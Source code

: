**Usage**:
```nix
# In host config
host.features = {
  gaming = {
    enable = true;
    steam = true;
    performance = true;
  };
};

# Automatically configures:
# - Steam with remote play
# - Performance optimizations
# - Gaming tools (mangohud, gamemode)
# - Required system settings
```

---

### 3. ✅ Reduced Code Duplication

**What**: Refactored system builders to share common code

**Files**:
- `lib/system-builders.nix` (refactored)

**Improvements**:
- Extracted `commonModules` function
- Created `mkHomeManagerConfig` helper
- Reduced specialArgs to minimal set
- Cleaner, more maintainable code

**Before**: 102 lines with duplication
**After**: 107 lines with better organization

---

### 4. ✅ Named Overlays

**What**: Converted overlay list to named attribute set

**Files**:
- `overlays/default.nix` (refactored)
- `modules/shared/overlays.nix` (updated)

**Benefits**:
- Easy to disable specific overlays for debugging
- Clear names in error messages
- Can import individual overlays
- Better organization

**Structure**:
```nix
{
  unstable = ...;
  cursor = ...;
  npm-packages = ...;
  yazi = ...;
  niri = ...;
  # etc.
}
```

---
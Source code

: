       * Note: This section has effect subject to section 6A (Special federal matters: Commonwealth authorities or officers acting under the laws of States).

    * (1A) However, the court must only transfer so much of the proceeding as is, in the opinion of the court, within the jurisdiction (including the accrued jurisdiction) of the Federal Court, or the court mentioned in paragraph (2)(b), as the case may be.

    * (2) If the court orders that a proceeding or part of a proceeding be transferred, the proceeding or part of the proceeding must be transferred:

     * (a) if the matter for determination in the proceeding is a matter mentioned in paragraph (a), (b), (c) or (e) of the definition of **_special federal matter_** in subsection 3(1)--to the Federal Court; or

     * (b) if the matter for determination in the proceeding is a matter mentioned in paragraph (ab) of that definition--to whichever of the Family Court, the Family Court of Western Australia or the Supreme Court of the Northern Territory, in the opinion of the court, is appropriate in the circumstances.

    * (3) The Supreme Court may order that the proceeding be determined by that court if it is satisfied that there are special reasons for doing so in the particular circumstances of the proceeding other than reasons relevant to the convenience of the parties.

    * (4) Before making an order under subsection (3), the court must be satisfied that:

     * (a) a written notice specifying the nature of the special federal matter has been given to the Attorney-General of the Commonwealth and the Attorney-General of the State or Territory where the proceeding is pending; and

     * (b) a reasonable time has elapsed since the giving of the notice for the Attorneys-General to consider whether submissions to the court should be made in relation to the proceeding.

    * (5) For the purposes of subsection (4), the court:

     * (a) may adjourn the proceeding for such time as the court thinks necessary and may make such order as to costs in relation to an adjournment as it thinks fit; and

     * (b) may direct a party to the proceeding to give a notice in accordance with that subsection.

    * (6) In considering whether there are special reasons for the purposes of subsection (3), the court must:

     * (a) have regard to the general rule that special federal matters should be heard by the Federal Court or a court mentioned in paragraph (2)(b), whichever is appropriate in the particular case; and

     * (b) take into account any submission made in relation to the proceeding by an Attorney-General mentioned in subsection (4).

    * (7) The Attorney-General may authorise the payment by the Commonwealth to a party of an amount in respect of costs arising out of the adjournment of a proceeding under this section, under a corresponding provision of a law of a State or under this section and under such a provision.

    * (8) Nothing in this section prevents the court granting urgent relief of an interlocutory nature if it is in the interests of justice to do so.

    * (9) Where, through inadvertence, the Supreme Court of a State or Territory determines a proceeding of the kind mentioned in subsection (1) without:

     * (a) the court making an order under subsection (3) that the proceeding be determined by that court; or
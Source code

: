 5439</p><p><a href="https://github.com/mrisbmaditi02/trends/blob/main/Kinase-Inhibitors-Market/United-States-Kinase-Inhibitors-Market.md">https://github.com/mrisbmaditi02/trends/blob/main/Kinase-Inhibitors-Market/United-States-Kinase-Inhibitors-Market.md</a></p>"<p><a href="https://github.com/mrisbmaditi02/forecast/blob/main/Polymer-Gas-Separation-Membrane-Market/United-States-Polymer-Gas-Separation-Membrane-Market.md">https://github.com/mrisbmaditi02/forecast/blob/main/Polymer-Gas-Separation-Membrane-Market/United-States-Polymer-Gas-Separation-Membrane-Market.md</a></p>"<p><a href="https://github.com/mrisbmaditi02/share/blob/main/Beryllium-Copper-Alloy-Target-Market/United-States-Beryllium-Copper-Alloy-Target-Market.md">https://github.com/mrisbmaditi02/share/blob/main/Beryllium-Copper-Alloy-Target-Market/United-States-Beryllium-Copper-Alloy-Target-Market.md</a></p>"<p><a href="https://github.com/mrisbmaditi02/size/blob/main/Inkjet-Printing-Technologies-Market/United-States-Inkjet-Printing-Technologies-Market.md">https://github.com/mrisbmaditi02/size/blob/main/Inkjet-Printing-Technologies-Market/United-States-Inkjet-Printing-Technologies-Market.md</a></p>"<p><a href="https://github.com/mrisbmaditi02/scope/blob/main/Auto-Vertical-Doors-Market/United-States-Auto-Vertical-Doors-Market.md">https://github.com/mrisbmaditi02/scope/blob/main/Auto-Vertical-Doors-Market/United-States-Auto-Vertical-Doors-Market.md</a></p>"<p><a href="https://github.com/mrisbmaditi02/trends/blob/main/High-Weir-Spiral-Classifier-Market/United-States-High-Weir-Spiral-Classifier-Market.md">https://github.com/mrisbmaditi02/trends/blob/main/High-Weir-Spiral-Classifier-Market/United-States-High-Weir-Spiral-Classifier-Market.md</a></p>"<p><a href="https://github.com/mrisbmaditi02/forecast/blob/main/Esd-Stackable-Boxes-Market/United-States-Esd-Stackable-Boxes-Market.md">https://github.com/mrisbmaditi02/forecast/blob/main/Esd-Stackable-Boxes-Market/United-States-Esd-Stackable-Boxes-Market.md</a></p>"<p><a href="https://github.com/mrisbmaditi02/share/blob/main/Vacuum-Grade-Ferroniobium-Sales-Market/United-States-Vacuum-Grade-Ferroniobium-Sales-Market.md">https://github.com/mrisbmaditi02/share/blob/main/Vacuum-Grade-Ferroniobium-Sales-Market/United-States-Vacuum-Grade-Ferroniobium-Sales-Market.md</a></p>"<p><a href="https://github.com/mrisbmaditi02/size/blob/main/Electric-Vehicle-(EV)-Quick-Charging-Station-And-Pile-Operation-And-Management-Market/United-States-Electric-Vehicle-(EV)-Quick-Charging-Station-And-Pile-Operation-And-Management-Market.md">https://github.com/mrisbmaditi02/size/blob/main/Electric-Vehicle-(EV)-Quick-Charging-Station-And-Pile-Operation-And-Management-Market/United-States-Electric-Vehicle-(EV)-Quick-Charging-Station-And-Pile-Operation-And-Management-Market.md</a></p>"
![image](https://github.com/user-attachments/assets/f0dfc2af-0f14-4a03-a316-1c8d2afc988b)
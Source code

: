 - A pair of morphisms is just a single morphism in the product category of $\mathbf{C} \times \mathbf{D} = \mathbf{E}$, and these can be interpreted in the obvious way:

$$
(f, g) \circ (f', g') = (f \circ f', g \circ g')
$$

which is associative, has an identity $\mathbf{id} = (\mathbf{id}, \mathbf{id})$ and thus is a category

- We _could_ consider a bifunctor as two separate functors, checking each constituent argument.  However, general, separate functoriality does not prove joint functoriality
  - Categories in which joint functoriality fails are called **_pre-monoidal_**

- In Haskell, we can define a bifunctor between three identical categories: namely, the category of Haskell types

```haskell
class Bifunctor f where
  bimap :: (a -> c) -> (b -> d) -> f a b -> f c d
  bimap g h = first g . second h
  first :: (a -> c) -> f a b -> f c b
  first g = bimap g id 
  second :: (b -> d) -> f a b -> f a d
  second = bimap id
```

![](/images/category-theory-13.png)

# # # # #

*What you have to do*
From the material above, return every line that contains "adjournment".

*The completed task*
     * (a) may adjourn the proceeding for such time as the court thinks necessary and may make such order as to costs in relation to an adjournment as it thinks fit; and
    * (7) The Attorney-General may authorise the payment by the Commonwealth to a party of an amount in respect of costs arising out of the adjournment of a proceeding under this section, under a corresponding provision of a law of a State or under this section and under such a provision.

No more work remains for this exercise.